At least 235 migrants in 17 boats landed or were picked up by British Coast Guard and Border Force boats on Thursday, surpassing last week’s record of 202 arrivals in one day.
Migrants have long used northern France as a launching point to reach Britain, either in trucks through the Channel tunnel or on ferries. Before the coronavirus pandemic, the UK’s strong economy and need for farm and restaurant labour drew migrants from around the world who could speak some English.
Some have turned to small boats organised by smugglers because lockdowns have reduced opportunities to stow away on ferries and trucks. Fine summer weather is also prompting more people to make the risky sea crossing – about 32 kilometres at its narrowest point – in vessels as small as dinghies and kayaks.
Britain’s Conservative government has called on French officials to do more to force boats in the Channel back to France.
They said France is a safe country and there is no reason migrants should travel from there to the UK.

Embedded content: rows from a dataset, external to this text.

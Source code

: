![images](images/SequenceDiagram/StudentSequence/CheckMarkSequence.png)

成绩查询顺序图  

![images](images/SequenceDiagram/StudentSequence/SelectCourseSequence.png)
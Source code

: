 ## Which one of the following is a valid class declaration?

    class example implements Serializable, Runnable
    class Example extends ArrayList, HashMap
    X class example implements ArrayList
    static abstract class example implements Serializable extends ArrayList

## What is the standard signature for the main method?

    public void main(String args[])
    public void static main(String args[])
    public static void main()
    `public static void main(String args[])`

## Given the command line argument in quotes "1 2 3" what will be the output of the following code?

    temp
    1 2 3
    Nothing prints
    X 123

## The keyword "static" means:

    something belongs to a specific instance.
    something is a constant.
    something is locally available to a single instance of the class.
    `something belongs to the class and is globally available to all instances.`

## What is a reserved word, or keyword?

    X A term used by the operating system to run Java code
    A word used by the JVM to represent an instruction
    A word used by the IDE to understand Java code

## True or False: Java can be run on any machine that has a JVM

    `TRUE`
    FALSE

Just last month, British Home Secretary Priti Patel and French Interior Minister Gerald Darmanin agreed to set up a French-British intelligence unit to crack down on what Patel called “gangs behind vile people smuggling”.
Treasury Chief Rishi Sunak said Britain’s Immigration Minister will go to France next week for talks about “further measures and stronger measures as required to stop and reduce the tide of boats coming”.
“I think people are absolutely right to be frustrated at the scenes they’re seeing. I’m frustrated, everyone is, which is why we’ve been working much more closely with the French government in recent time to improve our cooperation and intelligence-sharing,” Sunak told Sky News.
Sunak declined to comment on reports the UK could send Royal Navy ships to patrol the Channel. That has been suggested previously by British politicians. Bella Sankey of human rights charity Detention Action said many migrants had legitimate reasons to go to Britain, such as relatives in the country. She said the British government should offer safe and legal routes for them to come.
“This would end the crossings overnight and ensure we are standing by our age-old tradition of protecting those seeking sanctuary on our shores,” she said. “Trying to make this route ‘unviable’ through greater enforcement is naive grandstanding and amounts to more of the same.”